What if Apple worked in ICT4D? Reflections on the possible

by kiwanja

“Two weeks ago, I was staying at a working dairy farm sixty kilometers north of Bogotá, Colombia. I was fiddling around with my iPad when one of the kids that worked in the stables came up to me and started staring at it. He couldn’t have been more than six years old, and I’d bet dollars to donuts that he had never used a computer or even a cellular telephone before (Colombia has many attractions. The vast pool of illiterate poor is not one of them)

Curious, I handed him the device and a very small miracle happened. He started using it. I mean, really using it. Almost instantly, he was sliding around, opening and closing applications, playing a pinball game I had downloaded. All without a single word of instruction from me”

Michael Noer, “The Stable Boy and the iPad“

Two questions scream out at me when I read this. Firstly, what would happen if Apple turned a fraction of its attention to ICT4D? And secondly, why don’t Apple work in ICT4D? In a sector where so many tools and solutions seem to fail because they’re too complex, poorly designed, unusable or inappropriate, who better to show us how it should be done than the masters of usability and design?

 The answer to the second question is a little easier to answer than the first. As Walter Isaacson pointed out in his recent biography, Steve Jobs felt he could contribute more to the world by ‘simply’ making brilliant products. He seemed to have little time for philanthropy, at least publicly, and his laser focus meant he saw almost everything other than Apple’s mission as a distraction. Ironically, had he decided to give away some of his ballooning wealth, he’d most likely have funded programmes working in nutrition and vegetarianism, not technology, according to Mark Vermilion (who Steve Jobs hired back in 1986 to run the Steven P. Jobs Foundation, which he was destined to shut down a year later).

Had Steve Jobs decided to pursue his Foundation, and had he decided to fund technology-based initiatives in the developing world, how well might he have done, and what might Apple have been able to contribute to our discipline?

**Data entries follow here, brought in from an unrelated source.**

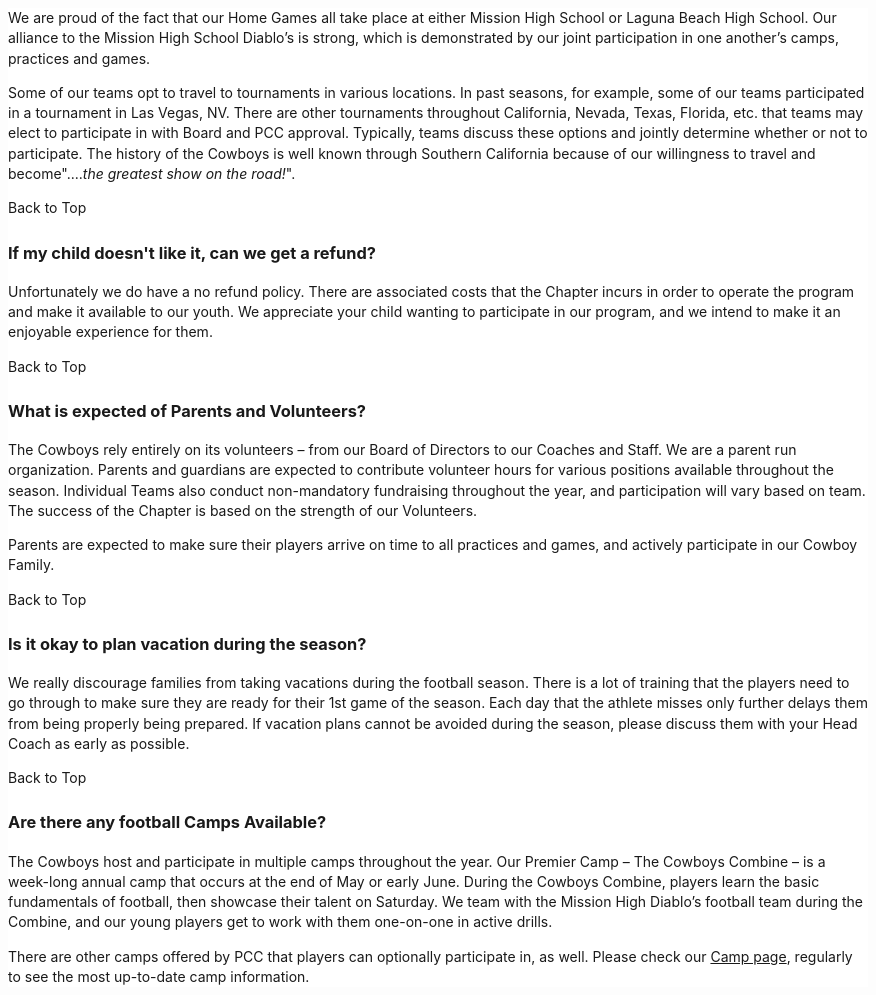 We are proud of the fact that our Home Games all take place at either Mission High School or Laguna Beach High School. Our alliance to the Mission High School Diablo’s is strong, which is demonstrated by our joint participation in one another’s camps, practices and games.

Some of our teams opt to travel to tournaments in various locations. In past seasons, for example, some of our teams participated in a tournament in Las Vegas, NV. There are other tournaments throughout California, Nevada, Texas, Florida, etc. that teams may elect to participate in with Board and PCC approval. Typically, teams discuss these options and jointly determine whether or not to participate. The history of the Cowboys is well known through Southern California because of our willingness to travel and become"...._the greatest show on the road!_".

Back to Top

### **If my child doesn't like it, can we get a refund?**

Unfortunately we do have a no refund policy. There are associated costs that the Chapter incurs in order to operate the program and make it available to our youth. We appreciate your child wanting to participate in our program, and we intend to make it an enjoyable experience for them.

Back to Top

### **What is expected of Parents and Volunteers?**

The Cowboys rely entirely on its volunteers – from our Board of Directors to our Coaches and Staff. We are a parent run organization. Parents and guardians are expected to contribute volunteer hours for various positions available throughout the season. Individual Teams also conduct non-mandatory fundraising throughout the year, and participation will vary based on team. The success of the Chapter is based on the strength of our Volunteers.

Parents are expected to make sure their players arrive on time to all practices and games, and actively participate in our Cowboy Family.

Back to Top

### **Is it okay to plan vacation during the season?**

We really discourage families from taking vacations during the football season. There is a lot of training that the players need to go through to make sure they are ready for their 1st game of the season. Each day that the athlete misses only further delays them from being properly being prepared. If vacation plans cannot be avoided during the season, please discuss them with your Head Coach as early as possible.

Back to Top

### **Are there any football Camps Available?**

The Cowboys host and participate in multiple camps throughout the year. Our Premier Camp – The Cowboys Combine – is a week-long annual camp that occurs at the end of May or early June. During the Cowboys Combine, players learn the basic fundamentals of football, then showcase their talent on Saturday. We team with the Mission High Diablo’s football team during the Combine, and our young players get to work with them one-on-one in active drills.

There are other camps offered by PCC that players can optionally participate in, as well. Please check our [Camp page](http://wp.me/P2Koar-w), regularly to see the most up-to-date camp information.
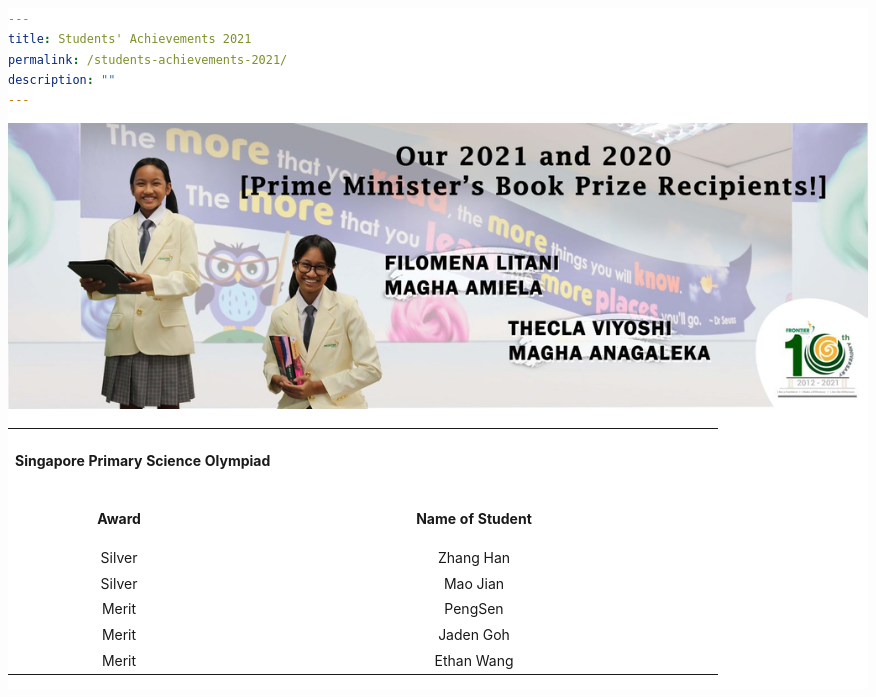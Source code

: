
 ```yaml
---
title: Students' Achievements 2021
permalink: /students-achievements-2021/
description: ""
---
```

<img src="/images/sa1.jpg">
<table>
<tbody>
<tr>
<td colspan="3" width="696">
<h4><strong>Singapore Primary Science Olympiad</strong></h4>
</td>
</tr>
<tr>
<td style="text-align: center;" width="208">
<p><strong>Award</strong></p>
</td>
<td style="text-align: center;" colspan="2" width="216">
<p><strong>Name of Student</strong></p>
</td>
</tr>
<tr>
<td style="text-align: center;" width="208">Silver</td>
<td style="text-align: center;" colspan="2" width="216">Zhang Han</td>
</tr>
<tr>
<td style="text-align: center;" width="208">Silver</td>
<td style="text-align: center;" colspan="2" width="216">Mao Jian</td>
</tr>
<tr>
<td style="text-align: center;" width="208">Merit</td>
<td style="text-align: center;" colspan="2" width="216">PengSen</td>
</tr>
<tr>
<td style="text-align: center;" width="208">Merit</td>
<td style="text-align: center;" colspan="2" width="216">Jaden Goh</td>
</tr>
<tr>
<td style="text-align: center;" width="208">Merit</td>
<td style="text-align: center;" colspan="2" width="216">Ethan Wang</td>
</tr>
</tbody>
</table>
<table>
<tbody>
<tr>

Here’s five initial thoughts on where an Apple approach to ICT4D might be different – or problematic.

1. Consult the user

One of the central tenets of ICT4D is to consult the user before designing or building anything. In business, at least, Apple don’t do this. They certainly didn’t speak to Colombian farm children, yet they managed to intuitively build something that worked for the six year old Michael Noer met. As Steve Jobs famously said:

Our job is to figure out what users are going to want before they do. People don’t know what they want until you show it to them. That’s why I never rely on market research. Our task is to read things that are not yet on the page

An Apple ICT4D project would unlikely spend much time, if any, speaking with the target audience, an approach entirely at odds with the one we champion right now.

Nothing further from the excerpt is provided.